(Source texts of formatted documents)
########################################

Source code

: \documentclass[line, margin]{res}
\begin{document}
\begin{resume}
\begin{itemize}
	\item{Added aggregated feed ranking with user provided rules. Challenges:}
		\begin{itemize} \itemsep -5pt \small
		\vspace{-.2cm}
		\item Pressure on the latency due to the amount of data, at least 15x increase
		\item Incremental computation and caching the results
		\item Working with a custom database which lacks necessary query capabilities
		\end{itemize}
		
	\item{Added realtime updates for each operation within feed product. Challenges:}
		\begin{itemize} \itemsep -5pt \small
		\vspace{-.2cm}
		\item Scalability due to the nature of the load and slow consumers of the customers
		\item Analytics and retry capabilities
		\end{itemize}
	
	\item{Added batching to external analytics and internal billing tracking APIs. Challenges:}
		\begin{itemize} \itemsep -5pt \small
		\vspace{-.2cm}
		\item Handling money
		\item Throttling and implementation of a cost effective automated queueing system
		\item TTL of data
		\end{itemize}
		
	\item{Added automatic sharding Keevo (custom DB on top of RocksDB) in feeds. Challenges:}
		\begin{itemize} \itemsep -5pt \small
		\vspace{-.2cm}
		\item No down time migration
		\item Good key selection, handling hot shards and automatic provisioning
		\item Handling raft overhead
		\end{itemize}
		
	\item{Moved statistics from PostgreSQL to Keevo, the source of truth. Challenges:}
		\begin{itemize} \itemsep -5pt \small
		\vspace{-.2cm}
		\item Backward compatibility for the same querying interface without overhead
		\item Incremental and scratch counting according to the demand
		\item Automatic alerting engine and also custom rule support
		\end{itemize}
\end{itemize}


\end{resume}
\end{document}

########################################

§ **REQUIRED WORK**:
From the line with "statistics from PostgreSQL" to the final line of the data above, please reproduce every line exactly and add nothing.

§ **TASK ANSWER**:
	\item{Moved statistics from PostgreSQL to Keevo, the source of truth. Challenges:}
		\begin{itemize} \itemsep -5pt \small
		\vspace{-.2cm}
		\item Backward compatibility for the same querying interface without overhead
		\item Incremental and scratch counting according to the demand
		\item Automatic alerting engine and also custom rule support
		\end{itemize}
\end{itemize}


\end{resume}
\end{document}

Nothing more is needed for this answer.